*Task directions*.
Quote all of the data exactly as given. Skip every picture it contains.

*Source data*.
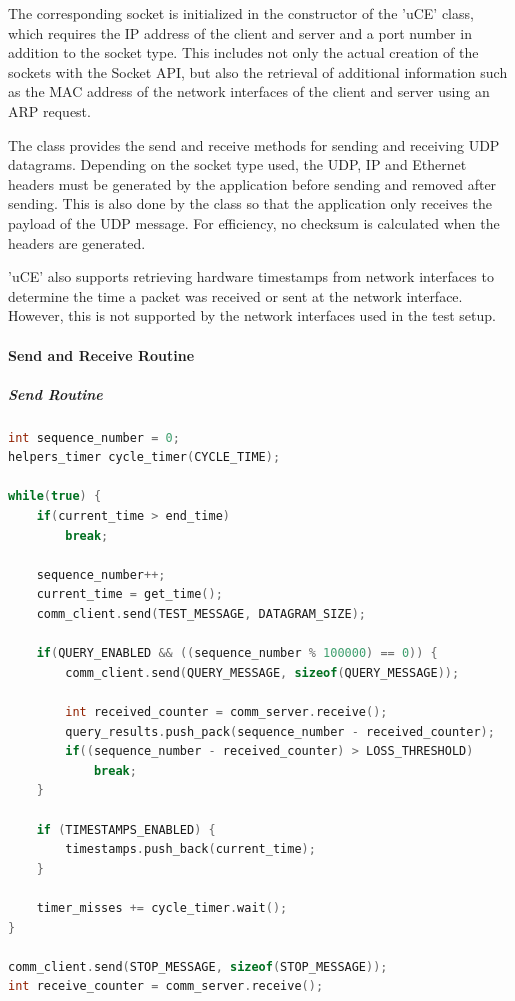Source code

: The corresponding socket is initialized in the constructor of the 'uCE' class, which requires the IP address of the client and server and a port number in addition to the socket type. This includes not only the actual creation of the sockets with the Socket API, but also the retrieval of additional information such as the MAC address of the network interfaces of the client and server using an ARP request.

The class provides the send and receive methods for sending and receiving UDP datagrams. Depending on the socket type used, the UDP, IP and Ethernet headers must be generated by the application before sending and removed after sending. This is also done by the class so that the application only receives the payload of the UDP message. For efficiency, no checksum is calculated when the headers are generated.

'uCE' also supports retrieving hardware timestamps from network interfaces to determine the time a packet was received or sent at the network interface. However, this is not supported by the network interfaces used in the test setup.

\paragraph{Send and Receive Routine}
\subparagraph{Send Routine}

\begin{lstlisting}[language=C++, caption=Simplified Code of the Send Routine., label=lst:sendcode]
int sequence_number = 0;
helpers_timer cycle_timer(CYCLE_TIME);

while(true) {
    if(current_time > end_time)
        break;

    sequence_number++;
    current_time = get_time();
    comm_client.send(TEST_MESSAGE, DATAGRAM_SIZE);

    if(QUERY_ENABLED && ((sequence_number % 100000) == 0)) {
        comm_client.send(QUERY_MESSAGE, sizeof(QUERY_MESSAGE));
          
        int received_counter = comm_server.receive();
        query_results.push_pack(sequence_number - received_counter);
        if((sequence_number - received_counter) > LOSS_THRESHOLD)
            break;
    }
  
    if (TIMESTAMPS_ENABLED) {
        timestamps.push_back(current_time);
    }

    timer_misses += cycle_timer.wait();
}

comm_client.send(STOP_MESSAGE, sizeof(STOP_MESSAGE));
int receive_counter = comm_server.receive();
\end{lstlisting}

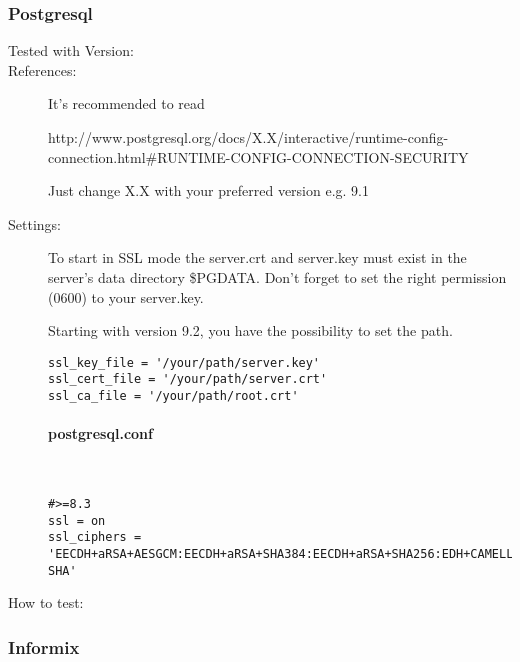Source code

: \subsubsection{Postgresql}

\begin{description}
\item[Tested with Version:]


\item[References:]

It's recommended to read 

http://www.postgresql.org/docs/X.X/interactive/runtime-config-connection.html\#RUNTIME-CONFIG-CONNECTION-SECURITY

Just change X.X with your preferred version e.g. 9.1

\item[Settings:] \mbox{}


To start in SSL mode the server.crt and server.key must exist in the server's data directory \$PGDATA. 
Don't forget to set the right permission (0600) to your server.key. 

Starting with version 9.2, you have the possibility to set the path.

\begin{lstlisting}[breaklines]
ssl_key_file = '/your/path/server.key'
ssl_cert_file = '/your/path/server.crt'
ssl_ca_file = '/your/path/root.crt'
\end{lstlisting}

\paragraph*{postgresql.conf}\mbox{}\\

\begin{lstlisting}[breaklines]
#>=8.3
ssl = on 
ssl_ciphers = 'EECDH+aRSA+AESGCM:EECDH+aRSA+SHA384:EECDH+aRSA+SHA256:EDH+CAMELLIA256:EECDH:EDH+aRSA:+SSLv3:!aNULL:!eNULL:!LOW:!3DES:!MD5:!EXP:!PSK:!SRP:!DSS:!RC4:!SEED:!AES128:!CAMELLIA128:!ECDSA:AES256-SHA'
\end{lstlisting}



\item[How to test:]


\end{description}




\subsubsection{Informix}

*Response to this exercise*.
Source code

: The corresponding socket is initialized in the constructor of the 'uCE' class, which requires the IP address of the client and server and a port number in addition to the socket type. This includes not only the actual creation of the sockets with the Socket API, but also the retrieval of additional information such as the MAC address of the network interfaces of the client and server using an ARP request.

The class provides the send and receive methods for sending and receiving UDP datagrams. Depending on the socket type used, the UDP, IP and Ethernet headers must be generated by the application before sending and removed after sending. This is also done by the class so that the application only receives the payload of the UDP message. For efficiency, no checksum is calculated when the headers are generated.

'uCE' also supports retrieving hardware timestamps from network interfaces to determine the time a packet was received or sent at the network interface. However, this is not supported by the network interfaces used in the test setup.

\paragraph{Send and Receive Routine}
\subparagraph{Send Routine}

\begin{lstlisting}[language=C++, caption=Simplified Code of the Send Routine., label=lst:sendcode]
int sequence_number = 0;
helpers_timer cycle_timer(CYCLE_TIME);

while(true) {
    if(current_time > end_time)
        break;

    sequence_number++;
    current_time = get_time();
    comm_client.send(TEST_MESSAGE, DATAGRAM_SIZE);

    if(QUERY_ENABLED && ((sequence_number % 100000) == 0)) {
        comm_client.send(QUERY_MESSAGE, sizeof(QUERY_MESSAGE));
          
        int received_counter = comm_server.receive();
        query_results.push_pack(sequence_number - received_counter);
        if((sequence_number - received_counter) > LOSS_THRESHOLD)
            break;
    }
  
    if (TIMESTAMPS_ENABLED) {
        timestamps.push_back(current_time);
    }

    timer_misses += cycle_timer.wait();
}

comm_client.send(STOP_MESSAGE, sizeof(STOP_MESSAGE));
int receive_counter = comm_server.receive();
\end{lstlisting}

Source code

: \subsubsection{Postgresql}

\begin{description}
\item[Tested with Version:]


\item[References:]

It's recommended to read 

http://www.postgresql.org/docs/X.X/interactive/runtime-config-connection.html\#RUNTIME-CONFIG-CONNECTION-SECURITY

Just change X.X with your preferred version e.g. 9.1

\item[Settings:] \mbox{}


To start in SSL mode the server.crt and server.key must exist in the server's data directory \$PGDATA. 
Don't forget to set the right permission (0600) to your server.key. 

Starting with version 9.2, you have the possibility to set the path.

\begin{lstlisting}[breaklines]
ssl_key_file = '/your/path/server.key'
ssl_cert_file = '/your/path/server.crt'
ssl_ca_file = '/your/path/root.crt'
\end{lstlisting}

\paragraph*{postgresql.conf}\mbox{}\\

\begin{lstlisting}[breaklines]
#>=8.3
ssl = on 
ssl_ciphers = 'EECDH+aRSA+AESGCM:EECDH+aRSA+SHA384:EECDH+aRSA+SHA256:EDH+CAMELLIA256:EECDH:EDH+aRSA:+SSLv3:!aNULL:!eNULL:!LOW:!3DES:!MD5:!EXP:!PSK:!SRP:!DSS:!RC4:!SEED:!AES128:!CAMELLIA128:!ECDSA:AES256-SHA'
\end{lstlisting}



\item[How to test:]


\end{description}




\subsubsection{Informix}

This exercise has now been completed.